TASK DETAILS: Filter the lines below, keeping each one that holds "operator".

(Data excerpts)
== Segment start ==
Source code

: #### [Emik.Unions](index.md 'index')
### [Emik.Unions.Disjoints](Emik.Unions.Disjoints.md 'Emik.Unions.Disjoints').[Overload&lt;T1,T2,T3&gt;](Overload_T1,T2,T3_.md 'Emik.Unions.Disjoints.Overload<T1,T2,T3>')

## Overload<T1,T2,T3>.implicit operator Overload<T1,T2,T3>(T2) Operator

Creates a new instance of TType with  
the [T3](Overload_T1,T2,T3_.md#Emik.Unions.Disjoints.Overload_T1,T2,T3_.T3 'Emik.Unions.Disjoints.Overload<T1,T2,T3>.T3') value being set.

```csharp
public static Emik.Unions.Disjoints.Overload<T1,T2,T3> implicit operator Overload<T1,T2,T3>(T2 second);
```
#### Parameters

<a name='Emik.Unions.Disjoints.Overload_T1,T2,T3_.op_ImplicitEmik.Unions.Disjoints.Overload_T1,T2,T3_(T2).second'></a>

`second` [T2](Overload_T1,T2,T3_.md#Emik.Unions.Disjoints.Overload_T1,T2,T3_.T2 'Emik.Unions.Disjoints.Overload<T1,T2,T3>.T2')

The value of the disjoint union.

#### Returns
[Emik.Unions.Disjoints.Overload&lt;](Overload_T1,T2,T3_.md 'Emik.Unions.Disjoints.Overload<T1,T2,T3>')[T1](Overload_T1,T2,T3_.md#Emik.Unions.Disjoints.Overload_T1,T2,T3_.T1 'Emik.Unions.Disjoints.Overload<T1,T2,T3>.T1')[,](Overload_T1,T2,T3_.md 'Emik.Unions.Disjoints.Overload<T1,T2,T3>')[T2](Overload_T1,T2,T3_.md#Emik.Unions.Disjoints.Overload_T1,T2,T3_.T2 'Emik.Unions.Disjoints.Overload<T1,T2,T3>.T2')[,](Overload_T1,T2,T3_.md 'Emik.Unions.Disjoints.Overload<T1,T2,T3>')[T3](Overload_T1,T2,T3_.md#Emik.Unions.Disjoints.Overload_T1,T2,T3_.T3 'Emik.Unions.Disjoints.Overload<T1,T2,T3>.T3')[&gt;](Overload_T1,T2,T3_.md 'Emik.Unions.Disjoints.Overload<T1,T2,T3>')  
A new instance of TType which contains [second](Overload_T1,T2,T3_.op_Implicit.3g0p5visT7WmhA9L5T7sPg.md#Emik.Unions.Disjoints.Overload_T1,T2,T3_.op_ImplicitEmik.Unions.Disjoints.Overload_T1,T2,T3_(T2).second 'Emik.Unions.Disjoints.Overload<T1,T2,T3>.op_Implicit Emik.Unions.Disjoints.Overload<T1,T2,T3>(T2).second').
== Segment end ==
ANSWER AREA:
## Overload<T1,T2,T3>.implicit operator Overload<T1,T2,T3>(T2) Operator
public static Emik.Unions.Disjoints.Overload<T1,T2,T3> implicit operator Overload<T1,T2,T3>(T2 second);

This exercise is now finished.